A humidification device (1) is shown wherein water is nebulized by a vibrating mesh with very small holes. The mesh is part of a reservoir which is fed by a valve arrangement which allows to direct water from a conduit over several water lines within the device either back to the conduit or into the reservoir. The device and a system with such devices allow to humidify and/or cool compartments such as rooms with a very fine mist of water which is hardly visually detectable. The system and device is adapted to be part of a permanent installation with low maintenance.

Claims

1. A device for producing water droplets comprising a through duct having an inflow connector and an outflow connector for connection to a water conduit, a valve arrangement with water lines connecting to said duct and to a reservoir of the device, said valve arrangement being provided for filling the reservoir up to a predetermined fill-level, the reservoir being closed on one side by a perforated mesh of a droplet generator of the device, the mesh being arranged to be covered on one side of the mesh by water being present in said reservoir and the mesh forming the water droplet outlet of the device releasing droplets from the other side of the mesh when the mesh of the droplet generator is vibrated, and the device further comprising a control unit for controlling the valve arrangement and the droplet generator.

2. The device according to claim 1 wherein said reservoir is provided with a pressure equalization opening at a point away from the mesh and above the fill-level of the reservoir.

3. The device of claim 1, wherein the duct comprises a throttle and the valve arrangement is provided with a first line connecting with the duct at an upstream point of the duct ahead of the throttle and a second line connecting with the duct at a downstream point of the duct after the throttle, and with a third line leading to the reservoir, the valve arrangement being controllable by the control unit to connect in one position of the valve arrangement the first water line and the second water line with each other by the valve arrangement while the third water line is disconnected from the first and second water lines in this valve position and to connect in a second position of the valve arrangement the third water line and thus the reservoir with the duct, in particular by connecting the first water line with the third water line by the valve arrangement.

4. The device according to one of claim 1 comprising a level detector arranged to detect the predetermined fill-level of water within the reservoir.

5. The device according to claim 4 wherein the level detector comprises a first fill-level electrode and a second fill-level electrode to provide for a measurement of electrical conductivity of water in said reservoir.

6. The device according to claim 5 wherein the level detector comprises a third electrode which is provided and arranged for detecting a further fill-level.

7. The device according to one of claim 5 wherein the second fill-level electrode is provided by the mesh itself.

8. The device according to any of claim 1 wherein a low-level sensor is provided to detect a zero-level of water in said reservoir by a sensor signal and in particular wherein the low-level detector comprises the mesh.

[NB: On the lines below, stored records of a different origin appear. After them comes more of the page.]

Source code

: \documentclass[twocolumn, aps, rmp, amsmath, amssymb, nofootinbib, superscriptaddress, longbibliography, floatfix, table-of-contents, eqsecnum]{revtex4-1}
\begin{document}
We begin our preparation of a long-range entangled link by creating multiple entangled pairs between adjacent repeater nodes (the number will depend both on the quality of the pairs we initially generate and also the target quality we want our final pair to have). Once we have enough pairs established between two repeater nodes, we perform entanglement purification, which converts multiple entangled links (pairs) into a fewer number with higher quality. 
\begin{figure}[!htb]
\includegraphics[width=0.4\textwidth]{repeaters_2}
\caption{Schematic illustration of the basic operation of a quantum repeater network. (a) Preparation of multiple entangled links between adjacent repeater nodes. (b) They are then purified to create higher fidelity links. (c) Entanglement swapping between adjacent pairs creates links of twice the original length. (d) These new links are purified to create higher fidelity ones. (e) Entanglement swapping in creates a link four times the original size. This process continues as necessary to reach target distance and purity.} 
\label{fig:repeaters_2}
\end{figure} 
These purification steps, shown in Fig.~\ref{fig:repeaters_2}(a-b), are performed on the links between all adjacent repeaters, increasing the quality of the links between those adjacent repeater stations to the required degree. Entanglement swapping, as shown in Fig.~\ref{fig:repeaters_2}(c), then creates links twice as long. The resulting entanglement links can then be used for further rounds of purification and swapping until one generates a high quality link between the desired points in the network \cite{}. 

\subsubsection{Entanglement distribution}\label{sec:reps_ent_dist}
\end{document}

9. The device according to any of claim 2 wherein the pressure equalization opening is provided with an air-permeable particle-tight closure, in particular a hydrophobic membrane.

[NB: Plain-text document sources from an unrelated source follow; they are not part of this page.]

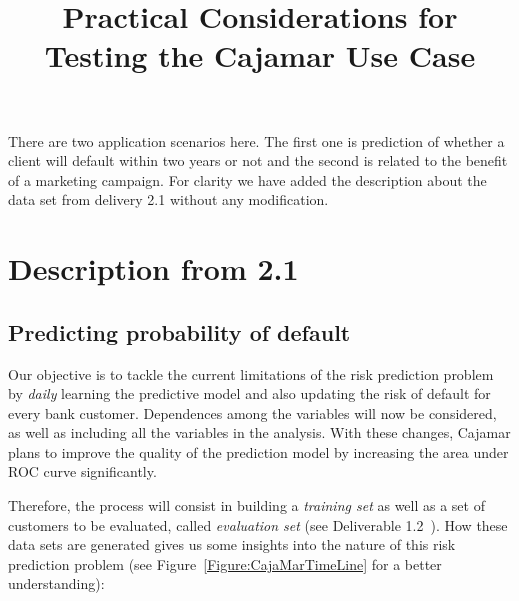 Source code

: \documentclass{article}
\title{Practical Considerations for Testing the Cajamar Use Case}
\date{}
\theoremstyle{theorem}
\theoremstyle{definition}
\begin{document}
\maketitle

There are two application scenarios here.  The first one is prediction of whether a client will default within two years or not and the second is related to the benefit of a marketing campaign. For clarity we have added the description about the data set from delivery 2.1 without any modification.

\section{Description from 2.1}

\subsection{Predicting probability of default} \label{SubSection:Predicting}

Our objective is to tackle the current limitations of the risk prediction problem by \textit{daily} learning the predictive model and also updating the risk of default for every bank customer. Dependences among the variables will now be considered, as well as including all the variables in the analysis. With these changes, Cajamar plans to improve the quality of the prediction model by increasing the area under ROC curve significantly.


Therefore, the process will consist in building a \textit{training set} as well as a set of customers to be evaluated, called \textit{evaluation set} (see Deliverable 1.2~\cite{Fer14b}). How these data sets are generated gives us some insights into the nature of this risk prediction problem (see Figure~\ref{Figure:CajaMarTimeLine} for a better understanding):

\end{document}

10. The device according to any of claim 1 wherein the reservoir is provided with a reservoir shape and a mesh position within the reservoir such that the device works with a mounting thereof that leads to a horizontal mesh position and with a mounting thereof that leads to a vertical mesh position when the device is mounted.

11. The device according to any of claim 1 wherein the water line leading from the valve arrangement to the reservoir ends at the reservoir at a position that directs water entering the reservoir such that the water flushes the mesh surface within the reservoir.

12. A method of operation of a device according to one of claim 1 wherein upon a humidification request the reservoir is filled with water from the duct up to the fill-level by controlling the valve arrangement, that after the fill-level has been reached the valve arrangement stops further water supply to the reservoir, that the valve arrangement is continuously or regularly purged with water from the duct, and that water droplets are generated from the water contained in the reservoir by vibratingly driving the mesh.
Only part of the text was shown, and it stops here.